(SOURCE INFORMATION)

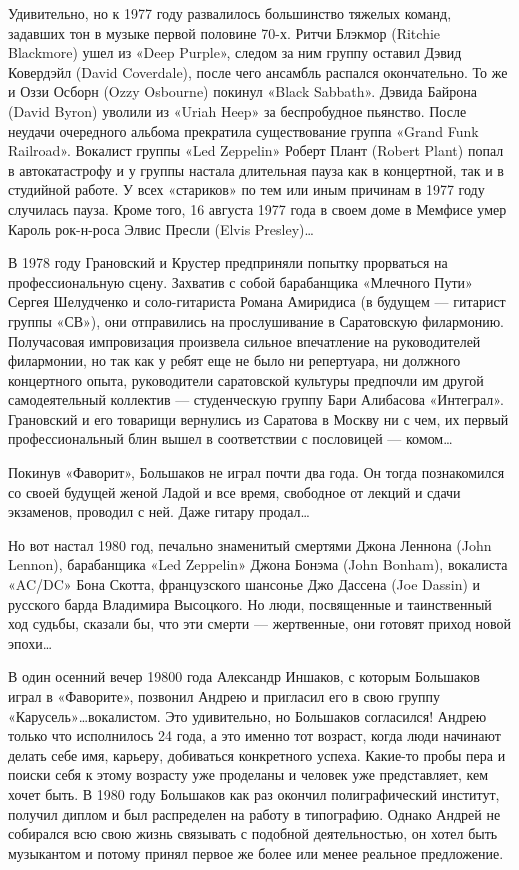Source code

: \documentclass[10pt, twoside]{book}
\begin{document}
Удивительно, но к 1977 году развалилось большинство тяжелых команд, задавших тон в музыке первой половине 70-х.
Ритчи Блэкмор (Ritchie Blackmore) ушел из «Deep Purple», следом за ним группу оставил Дэвид Ковердэйл (David Coverdale),
после чего ансамбль распался окончательно. То же и Оззи Осборн (Ozzy Osbourne) покинул «Black Sabbath». Дэвида Байрона
(David Byron) уволили из «Uriah Heep» за беспробудное пьянство. После неудачи очередного альбома прекратила
существование группа «Grand Funk Railroad». Вокалист группы «Led Zeppelin» Роберт Плант (Robert Plant) попал в
автокатастрофу и у группы настала длительная пауза как в концертной, так и в студийной работе. У всех «стариков» по тем
или иным причинам в 1977 году случилась пауза. Кроме того, 16 августа 1977 года в своем доме в Мемфисе умер Кароль
рок-н-роса Элвис Пресли (Elvis Presley)\ldots

В 1978 году Грановский и Крустер предприняли попытку прорваться на профессиональную сцену. Захватив с собой барабанщика
«Млечного Пути» Сергея Шелудченко и соло-гитариста Романа Амиридиса (в будущем — гитарист группы «СВ»), они отправились
на прослушивание в Саратовскую филармонию. Получасовая импровизация произвела сильное впечатление на руководителей
филармонии, но так как у ребят еще не было ни репертуара, ни должного концертного опыта, руководители саратовской
культуры предпочли им другой самодеятельный коллектив — студенческую группу Бари Алибасова «Интеграл». Грановский и его
товарищи вернулись из Саратова в Москву ни с чем, их первый профессиональный блин вышел в соответствии с пословицей —
комом\ldots

Покинув «Фаворит», Большаков не играл почти два года. Он тогда познакомился со своей будущей женой Ладой и все время,
свободное от лекций и сдачи экзаменов, проводил с ней. Даже гитару продал\ldots

Но вот настал 1980 год, печально знаменитый смертями Джона Леннона (John Lennon), барабанщика «Led Zeppelin» Джона
Бонэма (John Bonham), вокалиста «AC/DC» Бона Скотта, французского шансонье Джо Дассена (Joe Dassin) и русского барда
Владимира Высоцкого. Но люди, посвященные и таинственный ход судьбы, сказали бы, что эти смерти — жертвенные, они
готовят приход новой эпохи\ldots

В один осенний вечер 19800 года Александр Иншаков, с которым Большаков играл в «Фаворите», позвонил Андрею и пригласил
его в свою группу «Карусель»\ldots вокалистом. Это удивительно, но Большаков согласился! Андрею только что исполнилось
24 года, а это именно тот возраст, когда люди начинают делать себе имя, карьеру, добиваться конкретного успеха. Какие-то
пробы пера и поиски себя к этому возрасту уже проделаны и человек уже представляет, кем хочет быть. В 1980 году
Большаков как раз окончил полиграфический институт, получил диплом и был распределен на работу в типографию. Однако
Андрей не собирался всю свою жизнь связывать с подобной деятельностью, он хотел быть музыкантом и потому принял первое
же более или менее реальное предложение.
\end{document}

(End SOURCE INFORMATION)

__TRY IT__
Please set down every record exactly as it appears, leaving out the pictures.

__SOLUTION TO THIS PROBLEM__
Source code

: \documentclass[10pt, twoside]{book}
\begin{document}
Удивительно, но к 1977 году развалилось большинство тяжелых команд, задавших тон в музыке первой половине 70-х.
Ритчи Блэкмор (Ritchie Blackmore) ушел из «Deep Purple», следом за ним группу оставил Дэвид Ковердэйл (David Coverdale),
после чего ансамбль распался окончательно. То же и Оззи Осборн (Ozzy Osbourne) покинул «Black Sabbath». Дэвида Байрона
(David Byron) уволили из «Uriah Heep» за беспробудное пьянство. После неудачи очередного альбома прекратила
существование группа «Grand Funk Railroad». Вокалист группы «Led Zeppelin» Роберт Плант (Robert Plant) попал в
автокатастрофу и у группы настала длительная пауза как в концертной, так и в студийной работе. У всех «стариков» по тем
или иным причинам в 1977 году случилась пауза. Кроме того, 16 августа 1977 года в своем доме в Мемфисе умер Кароль
рок-н-роса Элвис Пресли (Elvis Presley)\ldots

В 1978 году Грановский и Крустер предприняли попытку прорваться на профессиональную сцену. Захватив с собой барабанщика
«Млечного Пути» Сергея Шелудченко и соло-гитариста Романа Амиридиса (в будущем — гитарист группы «СВ»), они отправились
на прослушивание в Саратовскую филармонию. Получасовая импровизация произвела сильное впечатление на руководителей
филармонии, но так как у ребят еще не было ни репертуара, ни должного концертного опыта, руководители саратовской
культуры предпочли им другой самодеятельный коллектив — студенческую группу Бари Алибасова «Интеграл». Грановский и его
товарищи вернулись из Саратова в Москву ни с чем, их первый профессиональный блин вышел в соответствии с пословицей —
комом\ldots

Покинув «Фаворит», Большаков не играл почти два года. Он тогда познакомился со своей будущей женой Ладой и все время,
свободное от лекций и сдачи экзаменов, проводил с ней. Даже гитару продал\ldots

Но вот настал 1980 год, печально знаменитый смертями Джона Леннона (John Lennon), барабанщика «Led Zeppelin» Джона
Бонэма (John Bonham), вокалиста «AC/DC» Бона Скотта, французского шансонье Джо Дассена (Joe Dassin) и русского барда
Владимира Высоцкого. Но люди, посвященные и таинственный ход судьбы, сказали бы, что эти смерти — жертвенные, они
готовят приход новой эпохи\ldots

В один осенний вечер 19800 года Александр Иншаков, с которым Большаков играл в «Фаворите», позвонил Андрею и пригласил
его в свою группу «Карусель»\ldots вокалистом. Это удивительно, но Большаков согласился! Андрею только что исполнилось
24 года, а это именно тот возраст, когда люди начинают делать себе имя, карьеру, добиваться конкретного успеха. Какие-то
пробы пера и поиски себя к этому возрасту уже проделаны и человек уже представляет, кем хочет быть. В 1980 году
Большаков как раз окончил полиграфический институт, получил диплом и был распределен на работу в типографию. Однако
Андрей не собирался всю свою жизнь связывать с подобной деятельностью, он хотел быть музыкантом и потому принял первое
же более или менее реальное предложение.
\end{document}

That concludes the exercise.